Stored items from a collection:
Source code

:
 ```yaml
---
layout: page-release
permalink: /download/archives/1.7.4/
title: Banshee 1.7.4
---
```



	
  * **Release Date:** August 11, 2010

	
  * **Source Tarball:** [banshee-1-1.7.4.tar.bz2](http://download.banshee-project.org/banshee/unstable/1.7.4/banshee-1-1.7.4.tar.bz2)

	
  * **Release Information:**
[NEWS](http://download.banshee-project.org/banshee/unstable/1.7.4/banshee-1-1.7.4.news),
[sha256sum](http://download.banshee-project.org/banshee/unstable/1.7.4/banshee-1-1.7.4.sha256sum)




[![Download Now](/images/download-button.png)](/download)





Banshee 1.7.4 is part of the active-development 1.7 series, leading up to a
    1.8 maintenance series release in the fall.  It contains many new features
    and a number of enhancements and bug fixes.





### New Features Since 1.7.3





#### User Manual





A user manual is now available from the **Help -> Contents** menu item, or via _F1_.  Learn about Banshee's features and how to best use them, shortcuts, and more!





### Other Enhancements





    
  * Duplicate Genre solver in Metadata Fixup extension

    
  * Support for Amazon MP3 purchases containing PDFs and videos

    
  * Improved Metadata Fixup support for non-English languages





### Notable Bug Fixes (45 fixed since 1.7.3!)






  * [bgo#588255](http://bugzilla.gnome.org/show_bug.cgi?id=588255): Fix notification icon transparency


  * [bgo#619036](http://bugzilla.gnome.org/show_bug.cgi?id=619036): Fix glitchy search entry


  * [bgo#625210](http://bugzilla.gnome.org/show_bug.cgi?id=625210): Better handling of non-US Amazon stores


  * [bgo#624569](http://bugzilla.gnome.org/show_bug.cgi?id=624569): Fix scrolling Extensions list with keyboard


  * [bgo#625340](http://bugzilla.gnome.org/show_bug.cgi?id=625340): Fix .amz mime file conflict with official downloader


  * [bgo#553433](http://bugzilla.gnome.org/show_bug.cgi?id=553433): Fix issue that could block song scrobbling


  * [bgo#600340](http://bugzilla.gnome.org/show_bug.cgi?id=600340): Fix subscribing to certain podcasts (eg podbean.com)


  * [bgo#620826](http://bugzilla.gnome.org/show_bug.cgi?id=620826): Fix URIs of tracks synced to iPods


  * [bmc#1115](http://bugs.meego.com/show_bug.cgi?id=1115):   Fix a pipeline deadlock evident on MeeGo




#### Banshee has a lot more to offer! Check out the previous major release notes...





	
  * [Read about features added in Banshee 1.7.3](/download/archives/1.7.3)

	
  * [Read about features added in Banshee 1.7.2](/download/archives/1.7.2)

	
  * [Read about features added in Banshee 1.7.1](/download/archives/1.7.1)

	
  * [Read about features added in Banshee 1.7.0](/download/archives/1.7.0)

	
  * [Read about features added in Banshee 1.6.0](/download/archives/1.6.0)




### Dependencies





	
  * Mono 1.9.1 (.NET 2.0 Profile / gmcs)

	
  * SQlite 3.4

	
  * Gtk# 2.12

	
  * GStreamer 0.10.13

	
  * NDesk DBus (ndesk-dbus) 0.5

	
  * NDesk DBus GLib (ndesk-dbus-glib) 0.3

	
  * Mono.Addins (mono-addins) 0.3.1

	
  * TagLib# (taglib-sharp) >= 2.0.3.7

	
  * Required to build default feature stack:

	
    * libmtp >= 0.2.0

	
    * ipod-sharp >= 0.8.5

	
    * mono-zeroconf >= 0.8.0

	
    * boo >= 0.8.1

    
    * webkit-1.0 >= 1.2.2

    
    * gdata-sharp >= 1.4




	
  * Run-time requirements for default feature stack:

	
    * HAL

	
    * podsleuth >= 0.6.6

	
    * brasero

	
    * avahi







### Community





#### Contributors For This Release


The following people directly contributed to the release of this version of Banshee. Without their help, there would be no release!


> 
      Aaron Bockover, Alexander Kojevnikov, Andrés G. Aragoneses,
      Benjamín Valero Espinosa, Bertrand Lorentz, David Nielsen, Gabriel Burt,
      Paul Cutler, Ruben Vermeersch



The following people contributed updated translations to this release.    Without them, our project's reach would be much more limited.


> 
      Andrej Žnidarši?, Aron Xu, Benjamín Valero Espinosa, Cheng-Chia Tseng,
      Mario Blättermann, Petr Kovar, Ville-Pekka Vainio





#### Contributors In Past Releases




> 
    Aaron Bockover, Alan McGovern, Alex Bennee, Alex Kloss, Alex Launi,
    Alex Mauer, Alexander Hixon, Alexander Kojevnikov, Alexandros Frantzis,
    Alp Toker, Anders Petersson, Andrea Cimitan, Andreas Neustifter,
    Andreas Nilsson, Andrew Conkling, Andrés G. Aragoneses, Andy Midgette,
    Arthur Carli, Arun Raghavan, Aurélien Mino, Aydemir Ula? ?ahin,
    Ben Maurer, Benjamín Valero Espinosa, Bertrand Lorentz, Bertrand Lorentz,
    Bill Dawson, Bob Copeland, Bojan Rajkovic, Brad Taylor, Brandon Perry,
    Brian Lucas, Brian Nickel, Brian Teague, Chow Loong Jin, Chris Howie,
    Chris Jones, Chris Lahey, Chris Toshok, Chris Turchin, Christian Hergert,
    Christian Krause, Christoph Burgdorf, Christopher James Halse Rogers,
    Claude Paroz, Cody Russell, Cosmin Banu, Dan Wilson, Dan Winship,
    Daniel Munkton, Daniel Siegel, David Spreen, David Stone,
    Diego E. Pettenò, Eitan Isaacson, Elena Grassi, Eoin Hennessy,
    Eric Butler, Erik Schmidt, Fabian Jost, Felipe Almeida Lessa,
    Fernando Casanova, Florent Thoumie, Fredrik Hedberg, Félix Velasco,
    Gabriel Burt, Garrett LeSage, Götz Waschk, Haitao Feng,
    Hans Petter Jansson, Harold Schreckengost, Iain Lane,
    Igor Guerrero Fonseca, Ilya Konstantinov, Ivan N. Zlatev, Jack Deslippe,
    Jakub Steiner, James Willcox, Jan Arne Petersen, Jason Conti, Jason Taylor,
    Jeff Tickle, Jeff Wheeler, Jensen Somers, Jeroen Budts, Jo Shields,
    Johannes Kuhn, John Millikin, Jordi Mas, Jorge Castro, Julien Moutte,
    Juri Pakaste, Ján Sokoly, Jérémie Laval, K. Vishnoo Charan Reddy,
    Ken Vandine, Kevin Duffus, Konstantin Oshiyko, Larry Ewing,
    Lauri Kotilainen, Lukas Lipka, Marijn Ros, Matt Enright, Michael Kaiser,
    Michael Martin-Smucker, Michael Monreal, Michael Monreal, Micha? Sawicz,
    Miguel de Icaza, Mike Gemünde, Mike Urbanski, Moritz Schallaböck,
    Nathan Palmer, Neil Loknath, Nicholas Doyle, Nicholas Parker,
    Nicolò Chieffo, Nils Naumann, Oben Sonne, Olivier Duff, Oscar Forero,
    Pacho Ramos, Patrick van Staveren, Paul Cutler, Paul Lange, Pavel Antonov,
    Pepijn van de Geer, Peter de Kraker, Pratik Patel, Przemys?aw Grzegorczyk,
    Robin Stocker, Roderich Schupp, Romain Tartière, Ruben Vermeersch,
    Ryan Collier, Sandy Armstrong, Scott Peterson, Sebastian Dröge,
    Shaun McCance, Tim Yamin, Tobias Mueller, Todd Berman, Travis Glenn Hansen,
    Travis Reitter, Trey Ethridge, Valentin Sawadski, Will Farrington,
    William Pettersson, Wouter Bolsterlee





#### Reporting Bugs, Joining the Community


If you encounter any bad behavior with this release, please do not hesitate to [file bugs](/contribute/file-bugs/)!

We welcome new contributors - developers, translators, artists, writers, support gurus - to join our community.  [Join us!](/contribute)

▶ ABOUT THIS EXERCISE: Starting at the first line of the entries above, please extract each line up to and including the line with "PDFs and videos", unchanged, and add nothing.

▶ EXPECTED OUTPUT:
Source code

:
 ```yaml
---
layout: page-release
permalink: /download/archives/1.7.4/
title: Banshee 1.7.4
---
```



	
  * **Release Date:** August 11, 2010

	
  * **Source Tarball:** [banshee-1-1.7.4.tar.bz2](http://download.banshee-project.org/banshee/unstable/1.7.4/banshee-1-1.7.4.tar.bz2)

	
  * **Release Information:**
[NEWS](http://download.banshee-project.org/banshee/unstable/1.7.4/banshee-1-1.7.4.news),
[sha256sum](http://download.banshee-project.org/banshee/unstable/1.7.4/banshee-1-1.7.4.sha256sum)




[![Download Now](/images/download-button.png)](/download)





Banshee 1.7.4 is part of the active-development 1.7 series, leading up to a
    1.8 maintenance series release in the fall.  It contains many new features
    and a number of enhancements and bug fixes.





### New Features Since 1.7.3





#### User Manual





A user manual is now available from the **Help -> Contents** menu item, or via _F1_.  Learn about Banshee's features and how to best use them, shortcuts, and more!





### Other Enhancements





    
  * Duplicate Genre solver in Metadata Fixup extension

    
  * Support for Amazon MP3 purchases containing PDFs and videos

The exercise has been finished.